O consumo de batata frita é um hábito comum, tanto que ela tem até uma data para celebrá-la, no dia 30 de maio. Porém, frequentemente cercado de dúvidas alarmistas e uma das mais comuns é: afinal, um dos petiscos favoritos do mundo pode causar câncer?
De acordo com o chefe de oncologia da Rede de Hospitais São Camilo de São Paulo, Raphael Brandão, a preocupação principal não é a batata em si, mas uma substância chamada acrilamida.
Essa substância se forma por meio da “Reação de Maillard”, que ocorre quando alimentos ricos em amido são submetidos a temperaturas superiores a 120ºC. A Agência Internacional de Pesquisa sobre o Câncer (IARC) classifica a acrilamida como um provável carcinógeno humano (Grupo 2A).
“Embora estudos definitivos em humanos ainda sejam complexos, em modelos animais a substância demonstrou capacidade de danificar o DNA. O risco é cumulativo e depende da frequência e da quantidade de exposição ao longo da vida”, explica o chefe de oncologia.
ALÉM DA ACRILAMIDA
Pelo ponto de vista nutricional, o impacto do consumo frequente de batatas fritas especialmente as ultra processadas e as comercializadas em redes de fast-food, vai além da acrilamida.
Isso porque o excesso de calorias, sódio e gorduras, associado a um padrão alimentar desequilibrado, pode favorecer ganho de peso e alterações metabólicas.

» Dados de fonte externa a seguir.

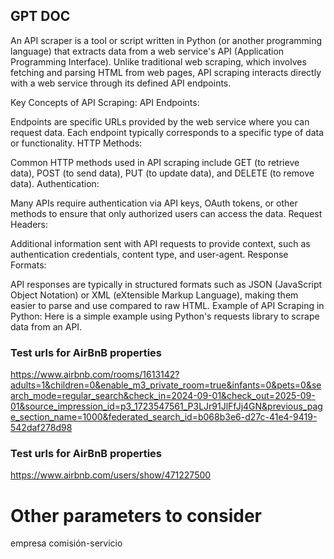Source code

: ## GPT DOC

An API scraper is a tool or script written in Python (or another programming language) that extracts data from a web service's API (Application Programming Interface). Unlike traditional web scraping, which involves fetching and parsing HTML from web pages, API scraping interacts directly with a web service through its defined API endpoints.

Key Concepts of API Scraping:
API Endpoints:

Endpoints are specific URLs provided by the web service where you can request data. Each endpoint typically corresponds to a specific type of data or functionality.
HTTP Methods:

Common HTTP methods used in API scraping include GET (to retrieve data), POST (to send data), PUT (to update data), and DELETE (to remove data).
Authentication:

Many APIs require authentication via API keys, OAuth tokens, or other methods to ensure that only authorized users can access the data.
Request Headers:

Additional information sent with API requests to provide context, such as authentication credentials, content type, and user-agent.
Response Formats:

API responses are typically in structured formats such as JSON (JavaScript Object Notation) or XML (eXtensible Markup Language), making them easier to parse and use compared to raw HTML.
Example of API Scraping in Python:
Here is a simple example using Python's requests library to scrape data from an API.

### Test urls for AirBnB properties
https://www.airbnb.com/rooms/1613142?adults=1&children=0&enable_m3_private_room=true&infants=0&pets=0&search_mode=regular_search&check_in=2024-09-01&check_out=2025-09-01&source_impression_id=p3_1723547561_P3LJr91JlFfJj4GN&previous_page_section_name=1000&federated_search_id=b068b3e6-d27c-41e4-9419-542daf278d98

### Test urls for AirBnB properties
https://www.airbnb.com/users/show/471227500

# Other parameters to consider
empresa
comisión-servicio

Segundo o Instituto Nacional de Câncer (INCA), a obesidade está associada ao aumento do risco para diferentes tipos de câncer, além de outras doenças crônicas.
“Nenhum alimento isoladamente determina o desenvolvimento de câncer. O problema está no consumo frequente e excessivo dentro de uma rotina alimentar desequilibrada. Quando consumidas em excesso, batatas fritas podem contribuir para processos inflamatórios, aumento da ingestão calórica e prejuízos metabólicos”, explica a nutricionista da Rede de Hospitais São Camilo de São Paulo, Ana Paula Leal da Costa.
Ela também ressalta que fatores como tipo de óleo, reutilização da gordura e escurecimento excessivo durante o preparo podem aumentar a formação de compostos potencialmente prejudiciais.
DICAS PARA UMA BATATA FRITA MAIS SAUDÁVEL
A nutricionista dá algumas orientações para quem não quer excluir a batata do cardápio:
Observe a cor da batata: Prefira batatas fritas ou assadas com coloração amarelo-dourada. Evite partes muito escuras ou queimadas, que concentram maiores níveis de acrilamida.
Deixe as batatas de molho antes do preparo: Manter as batatas em água por cerca de 30 minutos antes do preparo ajuda a reduzir parte dos açúcares livres responsáveis pela formação da acrilamida.
Armazene corretamente: Evite guardar batatas cruas na geladeira. O frio aumenta a concentração de açúcares, favorecendo a formação da substância durante a fritura. O ideal é armazená-las em local fresco, seco e arejado.
Prefira métodos alternativos de preparo: Preparações no forno ou na Air Fryer podem ser alternativas interessantes, desde que o tempo e a temperatura sejam controlados para evitar escurecimento excessivo.
“Uma porção ocasional de batata frita, preparada adequadamente e inserida em um contexto de alimentação equilibrada, não deve ser encarada como um problema. O mais importante é a frequência de consumo e a qualidade global da dieta”, conclui a nutricionista.